| ACTION ITEM |
Lines where the string "side" appears are to be copied from the entries below.
INFORMATION PROVIDED section start
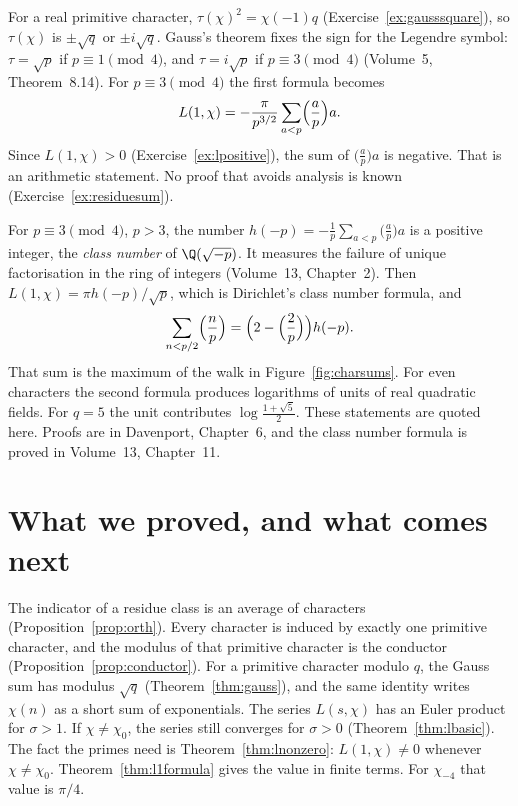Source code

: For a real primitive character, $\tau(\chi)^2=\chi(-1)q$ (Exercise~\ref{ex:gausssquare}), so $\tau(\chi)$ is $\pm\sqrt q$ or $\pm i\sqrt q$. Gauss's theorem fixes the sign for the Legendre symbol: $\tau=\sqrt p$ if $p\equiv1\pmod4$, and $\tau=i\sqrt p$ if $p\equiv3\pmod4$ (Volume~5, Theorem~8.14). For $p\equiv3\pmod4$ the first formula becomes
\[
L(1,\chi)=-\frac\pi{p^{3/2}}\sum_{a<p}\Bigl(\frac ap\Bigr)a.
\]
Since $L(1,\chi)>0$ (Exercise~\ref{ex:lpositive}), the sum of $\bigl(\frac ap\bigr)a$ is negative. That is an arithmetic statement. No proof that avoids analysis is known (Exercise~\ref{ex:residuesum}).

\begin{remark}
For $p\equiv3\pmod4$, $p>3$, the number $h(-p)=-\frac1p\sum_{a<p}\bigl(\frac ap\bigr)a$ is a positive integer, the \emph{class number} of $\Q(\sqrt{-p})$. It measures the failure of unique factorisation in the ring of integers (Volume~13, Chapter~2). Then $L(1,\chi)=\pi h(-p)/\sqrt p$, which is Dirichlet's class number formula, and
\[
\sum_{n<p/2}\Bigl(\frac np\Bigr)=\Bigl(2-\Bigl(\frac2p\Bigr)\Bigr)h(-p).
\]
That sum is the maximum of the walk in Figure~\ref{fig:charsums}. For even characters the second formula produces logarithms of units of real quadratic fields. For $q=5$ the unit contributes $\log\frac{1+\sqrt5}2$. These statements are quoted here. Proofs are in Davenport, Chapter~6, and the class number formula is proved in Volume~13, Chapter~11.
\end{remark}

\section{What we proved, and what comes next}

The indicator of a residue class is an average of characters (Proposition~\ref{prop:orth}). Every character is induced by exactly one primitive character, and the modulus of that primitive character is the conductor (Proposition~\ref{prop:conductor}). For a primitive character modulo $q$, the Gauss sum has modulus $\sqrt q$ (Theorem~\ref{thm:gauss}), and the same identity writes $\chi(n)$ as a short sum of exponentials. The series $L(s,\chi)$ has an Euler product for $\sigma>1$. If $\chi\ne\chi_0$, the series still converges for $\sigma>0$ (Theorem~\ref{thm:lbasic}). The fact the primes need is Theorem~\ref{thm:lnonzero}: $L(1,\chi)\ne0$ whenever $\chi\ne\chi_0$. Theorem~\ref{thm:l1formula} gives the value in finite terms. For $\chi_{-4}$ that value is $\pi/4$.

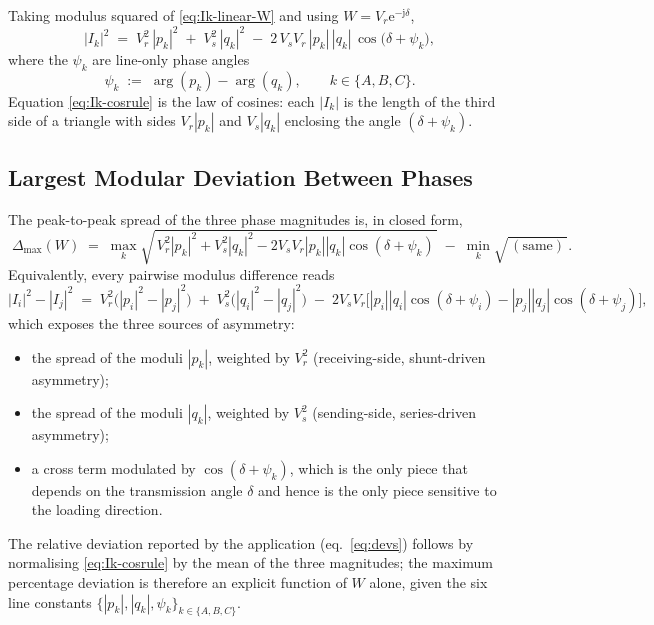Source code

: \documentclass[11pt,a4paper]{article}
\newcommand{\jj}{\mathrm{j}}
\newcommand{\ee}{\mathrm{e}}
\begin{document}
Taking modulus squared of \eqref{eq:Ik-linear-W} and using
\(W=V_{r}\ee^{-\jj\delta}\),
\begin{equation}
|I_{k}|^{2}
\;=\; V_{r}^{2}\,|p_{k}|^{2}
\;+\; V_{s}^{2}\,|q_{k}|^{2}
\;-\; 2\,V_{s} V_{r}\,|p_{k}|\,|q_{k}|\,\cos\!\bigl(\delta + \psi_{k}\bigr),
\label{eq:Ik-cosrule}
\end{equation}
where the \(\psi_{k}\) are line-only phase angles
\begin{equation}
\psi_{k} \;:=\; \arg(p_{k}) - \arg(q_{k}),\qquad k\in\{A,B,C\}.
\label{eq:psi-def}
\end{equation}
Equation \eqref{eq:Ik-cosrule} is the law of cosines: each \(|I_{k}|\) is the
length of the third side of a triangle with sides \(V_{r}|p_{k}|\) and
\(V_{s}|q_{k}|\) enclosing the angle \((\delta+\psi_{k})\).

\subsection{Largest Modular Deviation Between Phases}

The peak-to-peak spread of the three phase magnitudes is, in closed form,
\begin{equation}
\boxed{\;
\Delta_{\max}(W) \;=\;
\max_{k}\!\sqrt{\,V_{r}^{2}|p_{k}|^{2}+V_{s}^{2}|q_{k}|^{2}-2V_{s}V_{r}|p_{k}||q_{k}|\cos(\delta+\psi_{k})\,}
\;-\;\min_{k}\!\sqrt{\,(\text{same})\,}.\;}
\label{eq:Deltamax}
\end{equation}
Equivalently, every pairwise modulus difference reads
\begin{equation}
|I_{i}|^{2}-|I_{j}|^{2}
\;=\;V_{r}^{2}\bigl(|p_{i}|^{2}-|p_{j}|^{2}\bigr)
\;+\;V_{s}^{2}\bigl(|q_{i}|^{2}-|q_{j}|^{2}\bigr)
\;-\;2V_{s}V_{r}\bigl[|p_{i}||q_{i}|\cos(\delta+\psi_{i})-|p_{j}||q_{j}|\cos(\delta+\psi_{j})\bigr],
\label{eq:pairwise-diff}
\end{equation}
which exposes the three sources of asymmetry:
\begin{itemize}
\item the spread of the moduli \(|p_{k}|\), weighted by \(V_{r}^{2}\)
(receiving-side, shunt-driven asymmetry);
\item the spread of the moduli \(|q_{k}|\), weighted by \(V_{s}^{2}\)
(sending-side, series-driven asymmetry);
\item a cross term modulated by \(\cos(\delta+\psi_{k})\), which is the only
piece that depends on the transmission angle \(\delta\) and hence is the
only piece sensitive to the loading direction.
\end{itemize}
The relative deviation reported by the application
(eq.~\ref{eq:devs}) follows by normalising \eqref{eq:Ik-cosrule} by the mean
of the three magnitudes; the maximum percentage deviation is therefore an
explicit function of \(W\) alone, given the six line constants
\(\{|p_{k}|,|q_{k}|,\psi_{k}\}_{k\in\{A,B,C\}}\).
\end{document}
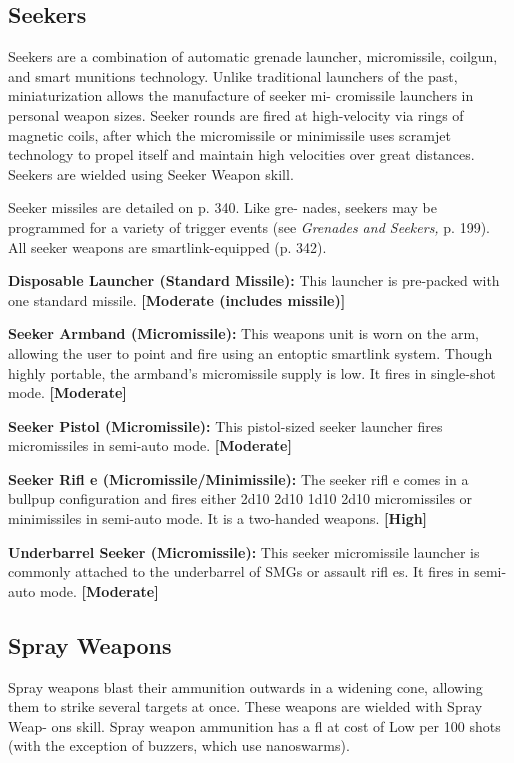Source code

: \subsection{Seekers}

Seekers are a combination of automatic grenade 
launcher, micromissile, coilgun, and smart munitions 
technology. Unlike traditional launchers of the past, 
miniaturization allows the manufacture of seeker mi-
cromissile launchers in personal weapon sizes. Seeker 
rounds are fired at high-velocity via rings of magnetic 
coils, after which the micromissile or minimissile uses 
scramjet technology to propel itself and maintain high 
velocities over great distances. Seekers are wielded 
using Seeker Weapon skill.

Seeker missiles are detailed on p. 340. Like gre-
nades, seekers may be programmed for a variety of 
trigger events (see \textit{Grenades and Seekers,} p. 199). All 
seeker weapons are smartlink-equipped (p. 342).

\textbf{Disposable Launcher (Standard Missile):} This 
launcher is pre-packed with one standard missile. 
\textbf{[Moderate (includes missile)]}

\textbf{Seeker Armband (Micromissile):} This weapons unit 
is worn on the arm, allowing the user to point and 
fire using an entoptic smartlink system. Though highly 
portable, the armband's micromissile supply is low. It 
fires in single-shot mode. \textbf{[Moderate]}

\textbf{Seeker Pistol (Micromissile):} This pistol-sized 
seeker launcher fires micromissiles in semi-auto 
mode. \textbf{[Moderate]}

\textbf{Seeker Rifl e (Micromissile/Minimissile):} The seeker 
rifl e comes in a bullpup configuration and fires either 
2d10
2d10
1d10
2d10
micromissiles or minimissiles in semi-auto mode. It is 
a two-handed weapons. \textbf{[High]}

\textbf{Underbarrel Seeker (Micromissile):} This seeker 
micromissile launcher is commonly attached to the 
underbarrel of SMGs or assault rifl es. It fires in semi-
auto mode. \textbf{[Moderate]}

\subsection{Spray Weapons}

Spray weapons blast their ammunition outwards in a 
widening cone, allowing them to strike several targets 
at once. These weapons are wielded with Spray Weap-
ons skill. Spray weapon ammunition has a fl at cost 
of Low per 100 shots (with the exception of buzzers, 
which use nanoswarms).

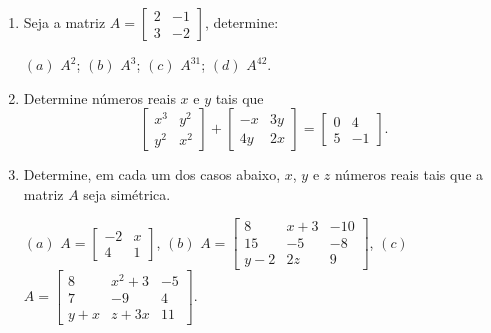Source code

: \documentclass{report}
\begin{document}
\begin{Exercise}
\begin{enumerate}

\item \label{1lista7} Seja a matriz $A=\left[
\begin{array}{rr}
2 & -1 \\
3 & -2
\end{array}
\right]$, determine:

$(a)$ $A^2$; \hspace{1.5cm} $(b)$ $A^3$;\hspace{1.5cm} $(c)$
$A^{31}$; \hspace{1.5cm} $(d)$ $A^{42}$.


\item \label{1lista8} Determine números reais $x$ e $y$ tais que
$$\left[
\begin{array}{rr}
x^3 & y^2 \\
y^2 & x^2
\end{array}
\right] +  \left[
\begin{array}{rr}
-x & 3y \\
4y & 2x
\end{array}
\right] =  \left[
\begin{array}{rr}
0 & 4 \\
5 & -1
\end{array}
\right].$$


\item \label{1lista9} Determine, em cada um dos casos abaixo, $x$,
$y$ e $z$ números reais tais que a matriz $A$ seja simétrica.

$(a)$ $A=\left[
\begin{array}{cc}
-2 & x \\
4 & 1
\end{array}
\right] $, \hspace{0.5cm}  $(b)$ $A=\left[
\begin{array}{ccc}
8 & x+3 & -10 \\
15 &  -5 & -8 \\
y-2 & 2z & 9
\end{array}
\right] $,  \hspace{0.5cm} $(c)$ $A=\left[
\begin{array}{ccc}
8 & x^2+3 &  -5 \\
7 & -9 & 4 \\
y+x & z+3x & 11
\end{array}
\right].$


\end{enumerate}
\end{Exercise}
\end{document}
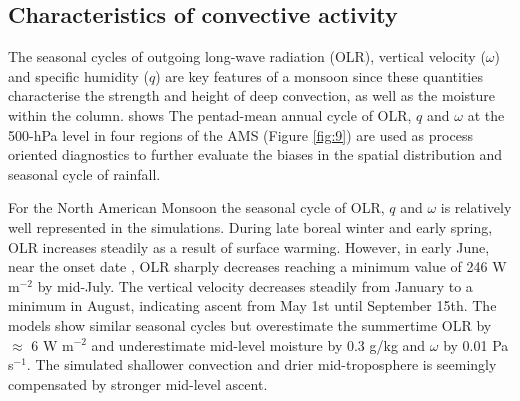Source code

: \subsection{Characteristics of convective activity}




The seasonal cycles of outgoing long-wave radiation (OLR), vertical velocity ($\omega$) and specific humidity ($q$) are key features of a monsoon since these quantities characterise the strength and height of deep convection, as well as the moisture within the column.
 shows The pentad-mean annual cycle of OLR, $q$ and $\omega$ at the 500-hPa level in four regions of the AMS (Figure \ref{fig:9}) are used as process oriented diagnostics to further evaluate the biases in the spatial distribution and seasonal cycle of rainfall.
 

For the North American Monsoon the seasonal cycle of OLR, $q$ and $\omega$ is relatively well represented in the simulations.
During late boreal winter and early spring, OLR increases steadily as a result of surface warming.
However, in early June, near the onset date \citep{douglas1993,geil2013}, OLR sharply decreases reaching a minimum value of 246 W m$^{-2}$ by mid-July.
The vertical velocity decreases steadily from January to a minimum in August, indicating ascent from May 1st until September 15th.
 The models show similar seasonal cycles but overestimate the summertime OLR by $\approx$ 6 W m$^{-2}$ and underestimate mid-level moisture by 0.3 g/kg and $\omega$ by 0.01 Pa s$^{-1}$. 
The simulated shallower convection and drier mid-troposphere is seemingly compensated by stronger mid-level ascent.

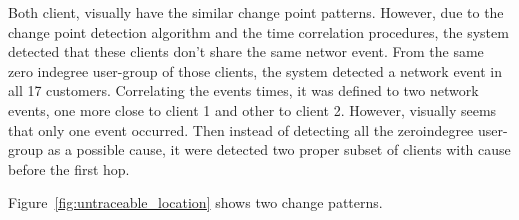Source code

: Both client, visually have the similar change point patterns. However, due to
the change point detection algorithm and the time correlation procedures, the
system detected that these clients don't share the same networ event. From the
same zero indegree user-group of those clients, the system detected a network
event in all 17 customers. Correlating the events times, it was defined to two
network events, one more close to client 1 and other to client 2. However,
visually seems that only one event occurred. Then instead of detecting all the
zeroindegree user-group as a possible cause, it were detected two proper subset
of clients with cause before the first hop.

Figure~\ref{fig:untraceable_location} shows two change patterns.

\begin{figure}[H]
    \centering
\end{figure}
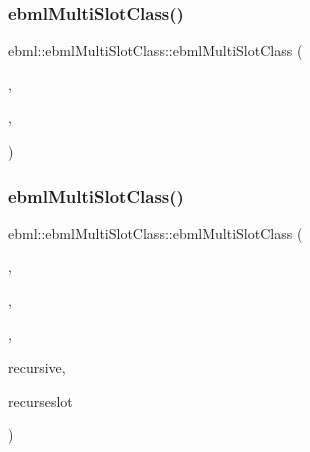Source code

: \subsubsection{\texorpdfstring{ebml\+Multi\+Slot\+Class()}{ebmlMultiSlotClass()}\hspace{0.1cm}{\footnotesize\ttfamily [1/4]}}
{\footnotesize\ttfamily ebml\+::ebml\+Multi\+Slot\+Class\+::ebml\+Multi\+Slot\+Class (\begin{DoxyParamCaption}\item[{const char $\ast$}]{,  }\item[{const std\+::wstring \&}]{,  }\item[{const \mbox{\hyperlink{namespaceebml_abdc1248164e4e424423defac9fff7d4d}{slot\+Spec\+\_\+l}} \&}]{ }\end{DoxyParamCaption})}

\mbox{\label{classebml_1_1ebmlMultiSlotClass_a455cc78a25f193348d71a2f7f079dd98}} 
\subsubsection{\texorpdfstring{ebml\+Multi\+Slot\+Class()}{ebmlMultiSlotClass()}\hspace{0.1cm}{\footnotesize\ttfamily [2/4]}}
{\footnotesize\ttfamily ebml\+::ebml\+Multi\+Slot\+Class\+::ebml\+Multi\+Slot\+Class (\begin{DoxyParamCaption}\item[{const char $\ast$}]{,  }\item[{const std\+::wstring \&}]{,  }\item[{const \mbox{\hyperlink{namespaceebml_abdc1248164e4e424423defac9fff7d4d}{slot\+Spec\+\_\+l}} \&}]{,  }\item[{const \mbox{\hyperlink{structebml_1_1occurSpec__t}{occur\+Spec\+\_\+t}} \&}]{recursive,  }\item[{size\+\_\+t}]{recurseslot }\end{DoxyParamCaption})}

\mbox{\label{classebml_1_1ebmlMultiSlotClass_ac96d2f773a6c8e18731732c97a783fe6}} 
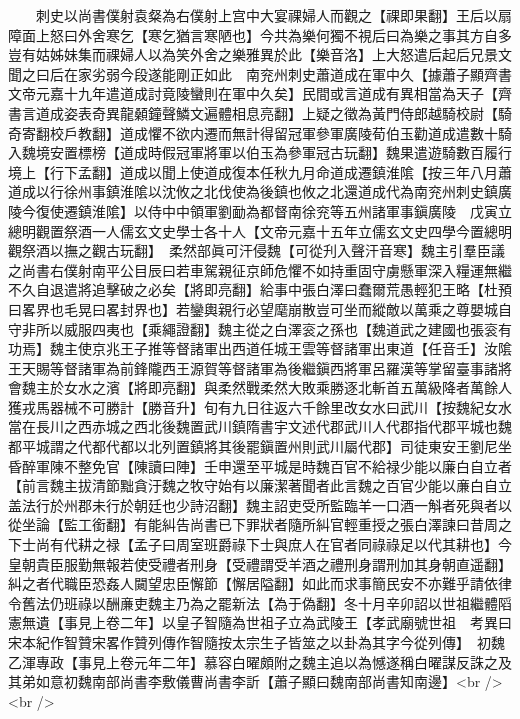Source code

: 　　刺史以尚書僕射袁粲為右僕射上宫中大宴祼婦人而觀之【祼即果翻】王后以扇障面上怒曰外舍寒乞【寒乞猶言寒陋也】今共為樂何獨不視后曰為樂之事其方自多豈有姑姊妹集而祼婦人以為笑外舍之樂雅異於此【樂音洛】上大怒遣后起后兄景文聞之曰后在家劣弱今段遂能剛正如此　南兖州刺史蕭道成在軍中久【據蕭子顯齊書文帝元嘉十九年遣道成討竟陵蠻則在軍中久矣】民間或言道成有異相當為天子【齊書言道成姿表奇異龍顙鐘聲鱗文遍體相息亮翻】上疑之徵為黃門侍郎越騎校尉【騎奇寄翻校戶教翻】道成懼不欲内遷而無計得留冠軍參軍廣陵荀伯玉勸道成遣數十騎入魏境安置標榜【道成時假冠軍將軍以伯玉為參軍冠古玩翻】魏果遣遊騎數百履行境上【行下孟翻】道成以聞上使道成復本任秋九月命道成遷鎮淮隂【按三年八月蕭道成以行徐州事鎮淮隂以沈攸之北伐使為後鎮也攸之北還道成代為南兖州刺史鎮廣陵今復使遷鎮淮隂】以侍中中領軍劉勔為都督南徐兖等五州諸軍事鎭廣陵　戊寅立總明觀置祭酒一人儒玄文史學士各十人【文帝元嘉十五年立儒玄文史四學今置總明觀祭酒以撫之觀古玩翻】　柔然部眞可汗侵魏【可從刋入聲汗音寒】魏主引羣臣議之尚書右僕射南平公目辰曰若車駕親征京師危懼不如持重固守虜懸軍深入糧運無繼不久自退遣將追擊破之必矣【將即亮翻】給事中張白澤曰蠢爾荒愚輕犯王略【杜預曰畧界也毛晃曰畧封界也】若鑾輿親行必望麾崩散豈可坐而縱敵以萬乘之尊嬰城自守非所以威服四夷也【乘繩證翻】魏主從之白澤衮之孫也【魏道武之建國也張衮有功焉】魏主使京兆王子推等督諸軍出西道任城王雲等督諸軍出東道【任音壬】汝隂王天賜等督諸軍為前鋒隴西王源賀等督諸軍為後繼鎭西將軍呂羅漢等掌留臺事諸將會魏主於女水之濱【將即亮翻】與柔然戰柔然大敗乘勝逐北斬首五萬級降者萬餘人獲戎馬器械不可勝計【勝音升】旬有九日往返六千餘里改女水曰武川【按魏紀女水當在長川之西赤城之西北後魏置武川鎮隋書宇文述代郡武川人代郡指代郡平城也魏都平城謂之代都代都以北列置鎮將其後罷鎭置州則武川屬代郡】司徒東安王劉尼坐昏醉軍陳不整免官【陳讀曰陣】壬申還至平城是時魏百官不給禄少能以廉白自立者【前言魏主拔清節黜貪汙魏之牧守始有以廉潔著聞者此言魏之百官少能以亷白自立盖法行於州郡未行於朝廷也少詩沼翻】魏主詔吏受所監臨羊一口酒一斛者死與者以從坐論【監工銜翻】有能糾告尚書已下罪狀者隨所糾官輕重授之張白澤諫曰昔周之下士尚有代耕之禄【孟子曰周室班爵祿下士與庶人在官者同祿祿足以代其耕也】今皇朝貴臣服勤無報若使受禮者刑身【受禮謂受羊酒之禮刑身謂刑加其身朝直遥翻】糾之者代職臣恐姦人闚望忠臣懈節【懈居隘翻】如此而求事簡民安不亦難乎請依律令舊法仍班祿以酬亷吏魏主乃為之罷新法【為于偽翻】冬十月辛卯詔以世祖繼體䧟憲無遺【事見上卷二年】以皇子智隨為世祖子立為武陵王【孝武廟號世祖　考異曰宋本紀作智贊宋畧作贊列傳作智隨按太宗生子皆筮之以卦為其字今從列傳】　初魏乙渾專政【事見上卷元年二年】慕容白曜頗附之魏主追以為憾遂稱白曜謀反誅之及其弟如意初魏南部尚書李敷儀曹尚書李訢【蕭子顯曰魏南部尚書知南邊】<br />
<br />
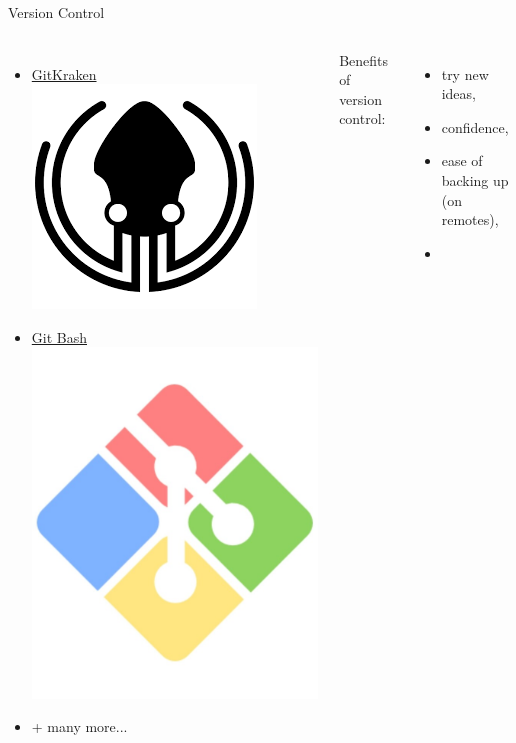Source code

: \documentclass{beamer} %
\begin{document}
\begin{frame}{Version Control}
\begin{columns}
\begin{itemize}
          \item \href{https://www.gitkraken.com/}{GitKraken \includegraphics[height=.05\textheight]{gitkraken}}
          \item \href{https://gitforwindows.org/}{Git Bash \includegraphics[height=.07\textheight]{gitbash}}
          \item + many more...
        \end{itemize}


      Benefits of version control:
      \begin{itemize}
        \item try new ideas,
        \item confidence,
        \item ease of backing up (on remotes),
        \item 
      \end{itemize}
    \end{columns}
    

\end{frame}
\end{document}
INFORMATION PROVIDED section end
| RESULT OF THIS EXERCISE |
length of the third side of a triangle with sides \(V_{r}|p_{k}|\) and
(receiving-side, shunt-driven asymmetry);
(sending-side, series-driven asymmetry);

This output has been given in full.